A generic look-up table is used to implement any function that can be bounded within the inputs and outputs of the LUT. Bigger functions are broken down into smaller functions tailored to fit into the LUTs. The device routing resources suitably connect these LUTs. Typically, in a circuit netlist mapped into LUTs, multiple LUTs are used to implement identical or similar functionality. A good example would be an adder implementation in which the number of LUTs programmed to perform addition is directly proportional to the number of bits being added. It follows that a plurality of LUTs would be programmed with the same set of configuration bits. As will be seen, numerous such scenarios exist.
The object and summary of the invention
Thus, the object of this invention is to provide a technique for a look-up table architecture that reduces the number of LUTs to implement identical and/or logically equivalent functions.
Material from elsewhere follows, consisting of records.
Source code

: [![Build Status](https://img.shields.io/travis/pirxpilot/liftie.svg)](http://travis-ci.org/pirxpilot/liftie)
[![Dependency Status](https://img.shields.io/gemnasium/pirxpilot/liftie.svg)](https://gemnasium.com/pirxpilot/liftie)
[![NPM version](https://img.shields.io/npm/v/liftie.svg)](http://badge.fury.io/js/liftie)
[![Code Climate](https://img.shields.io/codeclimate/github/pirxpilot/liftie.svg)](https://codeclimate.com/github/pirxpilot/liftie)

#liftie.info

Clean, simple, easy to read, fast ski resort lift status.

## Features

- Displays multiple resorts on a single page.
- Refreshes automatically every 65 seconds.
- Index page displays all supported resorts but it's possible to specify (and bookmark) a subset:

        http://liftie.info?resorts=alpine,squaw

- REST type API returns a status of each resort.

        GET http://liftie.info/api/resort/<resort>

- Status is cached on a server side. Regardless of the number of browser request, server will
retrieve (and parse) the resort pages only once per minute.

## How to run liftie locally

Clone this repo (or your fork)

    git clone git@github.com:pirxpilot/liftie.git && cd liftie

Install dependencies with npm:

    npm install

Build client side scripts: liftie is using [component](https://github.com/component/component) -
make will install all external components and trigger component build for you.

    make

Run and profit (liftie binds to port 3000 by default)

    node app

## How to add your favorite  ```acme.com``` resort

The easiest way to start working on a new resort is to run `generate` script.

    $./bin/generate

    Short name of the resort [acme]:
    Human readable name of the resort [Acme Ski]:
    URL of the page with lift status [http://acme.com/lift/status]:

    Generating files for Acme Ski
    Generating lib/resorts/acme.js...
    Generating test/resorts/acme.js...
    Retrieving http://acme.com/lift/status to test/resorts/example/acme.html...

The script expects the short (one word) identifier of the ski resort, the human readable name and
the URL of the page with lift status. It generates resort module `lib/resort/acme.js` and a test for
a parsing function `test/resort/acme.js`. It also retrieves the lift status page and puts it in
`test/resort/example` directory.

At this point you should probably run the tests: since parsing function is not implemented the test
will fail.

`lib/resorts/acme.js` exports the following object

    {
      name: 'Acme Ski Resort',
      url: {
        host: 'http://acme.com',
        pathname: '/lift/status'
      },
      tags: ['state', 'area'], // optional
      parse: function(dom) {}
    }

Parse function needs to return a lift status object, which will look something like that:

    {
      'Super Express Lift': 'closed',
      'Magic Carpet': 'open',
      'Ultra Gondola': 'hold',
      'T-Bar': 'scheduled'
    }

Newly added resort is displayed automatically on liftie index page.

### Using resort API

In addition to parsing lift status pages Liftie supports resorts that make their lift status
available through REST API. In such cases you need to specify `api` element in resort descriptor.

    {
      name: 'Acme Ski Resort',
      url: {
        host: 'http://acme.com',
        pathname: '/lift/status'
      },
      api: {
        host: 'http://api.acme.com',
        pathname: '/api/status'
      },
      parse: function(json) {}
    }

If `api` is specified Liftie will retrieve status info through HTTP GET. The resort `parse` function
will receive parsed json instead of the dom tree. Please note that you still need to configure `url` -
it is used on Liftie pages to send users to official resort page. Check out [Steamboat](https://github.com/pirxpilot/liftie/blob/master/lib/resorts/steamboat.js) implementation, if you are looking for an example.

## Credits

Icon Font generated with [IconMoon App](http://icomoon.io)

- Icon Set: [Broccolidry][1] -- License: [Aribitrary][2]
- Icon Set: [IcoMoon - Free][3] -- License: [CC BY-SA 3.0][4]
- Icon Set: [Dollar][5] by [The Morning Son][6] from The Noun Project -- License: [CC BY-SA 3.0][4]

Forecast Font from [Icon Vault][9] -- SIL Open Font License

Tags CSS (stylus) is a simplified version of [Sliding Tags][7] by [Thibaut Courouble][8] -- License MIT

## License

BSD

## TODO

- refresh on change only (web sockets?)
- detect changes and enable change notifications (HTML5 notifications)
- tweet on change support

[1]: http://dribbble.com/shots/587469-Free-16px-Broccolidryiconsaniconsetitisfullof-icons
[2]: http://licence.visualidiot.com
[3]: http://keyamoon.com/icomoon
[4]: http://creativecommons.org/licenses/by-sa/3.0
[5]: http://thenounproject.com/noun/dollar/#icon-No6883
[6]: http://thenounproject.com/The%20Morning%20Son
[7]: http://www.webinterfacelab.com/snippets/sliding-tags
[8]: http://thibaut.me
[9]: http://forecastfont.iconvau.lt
To achieve the said objective, this invention provides a look-up table comprising: a plurality of decoders each having a plurality of inputs and an output and each having a plurality of selection lines;
a plurality of common storage elements connected to the inputs of said decoders;
a plurality of buffers respectively connected between said common storage elements and at least one of said decoders for driving the inputs of said at least one decoder; and
a programmable switch network selectively connecting said common storage elements to the inputs of said decoders;
said common storage elements being concurrently accessible by said decoders to simultaneously provide multiple outputs thereto.
The said common storage element comprises static random access memory (SRAM) storage elements.
The above look-up table comprises a controllable inverter connected to the output of at least one of said decoders.
The said controllable inverter has a static control. The said controllable inverter has a dynamic control.
The said look-up table comprises an exclusive OR gate connected to the output of at least one of said decoders.
The present invention further provides a method for reducing the number of programmable architecture elements in a lookup table as claimed in any one of the preceding claims, required for implementing Boolean functions or other operations that are identical or logically equivalent, the method comprising:
connecting a plurality of common storage elements to the inputs of said decoders using a programmable switch network;
connecting a buffer between each of the common storage elements and at least one of the decoders for driving the inputs of the at least one decoder; and
using the decoders to concurrently accesses the common storage elements to simultaneously receive multiple outputs therefrom.
The above method comprises inverting the output of at least one of the decoders.
The inverting comprises performing statically controlled inversion. The inverting comprises performing dynamically controlled inversion.
The instant invention also provides a method for performing logical operations comprising the steps of:
providing a look-up table as claimed in any one of claims 1 to 6 and 8,
selectively connecting the common storage elements to the inputs of the decoders using the programmable switch network, and
using the decoders to concurrently access the common storage elements to simultaneously receive multiple outputs therefrom, the decoders thereby cooperating with the storage elements to perform the logical operations.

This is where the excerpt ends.